Let us consider some special cases.

A. Let \(HL^{0,2}(P)=0\). Then \(M\) is a neighborhood of zero in \(HL^{0,1}(P)\), and \(\mathfrak{P}\) is a holomorphic family in the sense of Kodaira–Spencer.

B. Suppose that for every form \(\alpha \in HL^{0,1}(P)\) we have \([\alpha,\alpha]\in HL^{0,2}(P)\). In this case it turns out that the mapping \(\varphi: M\to L^{0,1}(P)\) constructed above is the identity, and \(M\) is singled out in a neighborhood \(V\subset HL^{0,1}(P)\) by the equation \([\alpha,\alpha]=0\). To prove this assertion, note that the iterative process by which equation (2) can be solved has the following form:
\[ \alpha^{(r+1)}=\alpha_0-\frac12\,\delta G[\alpha^{(r)},\alpha^{(r)}],\qquad \alpha^{(1)}=\alpha_0. \]
Since \(\alpha^{(1)}\) is harmonic, \(G[\alpha^{(1)},\alpha^{(1)}]=0\), whence \(\alpha^{(2)}=\alpha_0\). Similarly \(\alpha^{(3)}=\alpha_0\), etc.

C. Let \(P\) be the direct product \(X\times G\). Then \(L^{p,q}=L^{p,q}(P)\) is the space of forms of type \((p,q)\) on \(X\) with values in the algebra \(\mathfrak{g}\). Suppose that \(X\) is a compact Kähler manifold. Then \(HL^{0,q}\) is the space of antiholomorphic forms of degree \(q\), i.e., forms locally representable in the form
\[ \alpha=a_{i_1\ldots i_q}\,d\bar z^{i_1}\wedge\cdots\wedge d\bar z^{i_q}, \]
where \(a_{i_1\ldots i_q}\) are antiholomorphic functions with values in \(\mathfrak{g}\). It is clear that the commutator of two antiholomorphic forms is again an antiholomorphic form. Therefore we are in the conditions of case B.

Thus, the complete family of deformations of the direct product \(X\times G\), where \(X\) is a compact Kähler manifold, is parametrized by forms \(\alpha\in HL^{0,1}\) satisfying the condition \([\alpha,\alpha]=0\). Hence the following assertion follows.

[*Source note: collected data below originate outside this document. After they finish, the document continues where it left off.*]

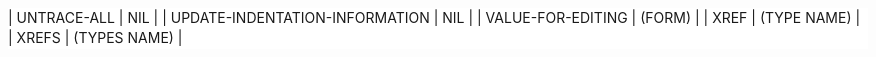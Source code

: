 | UNTRACE-ALL | NIL |
| UPDATE-INDENTATION-INFORMATION | NIL |
| VALUE-FOR-EDITING | (FORM) |
| XREF | (TYPE NAME) |
| XREFS | (TYPES NAME) |
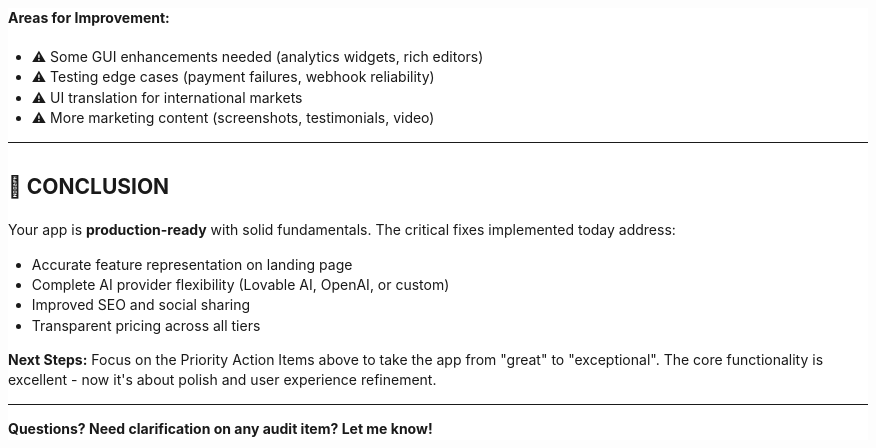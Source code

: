 #### Areas for Improvement:
- ⚠️ Some GUI enhancements needed (analytics widgets, rich editors)
- ⚠️ Testing edge cases (payment failures, webhook reliability)
- ⚠️ UI translation for international markets
- ⚠️ More marketing content (screenshots, testimonials, video)

---

## 🚀 CONCLUSION

Your app is **production-ready** with solid fundamentals. The critical fixes implemented today address:
- Accurate feature representation on landing page
- Complete AI provider flexibility (Lovable AI, OpenAI, or custom)
- Improved SEO and social sharing
- Transparent pricing across all tiers

**Next Steps:** Focus on the Priority Action Items above to take the app from "great" to "exceptional". The core functionality is excellent - now it's about polish and user experience refinement.

---

**Questions? Need clarification on any audit item? Let me know!**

Theorem 2. Let \(X\) be a compact Kähler manifold, \(G\) a complex Lie group. Then every holomorphic bundle obtained from the direct product \(X\times G\) by means of a sufficiently small holomorphic deformation admits an integrable holomorphic connection.

Let us also note that the construction given above of the complete family of deformations carries over to the case of locally constant fiber spaces over a smooth compact manifold.

The author takes this opportunity to express his gratitude to M. I. Vishik for numerous conversations connected with the subject of the present work.

Moscow State University
named after M. V. Lomonosov

Received
23 IX 1964

References

1. A. L. Onishchik, DAN, 141, No. 4, 803 (1961).
2. M. Kuranishi, Ann. Math., 75, No. 3, 536 (1962).
3. K. Kodaira, D. C. Spencer, Ann. Math., 67, No. 2, 328 (1958).
4. Chern Shen-Shen, Complex Manifolds, IL, 1961.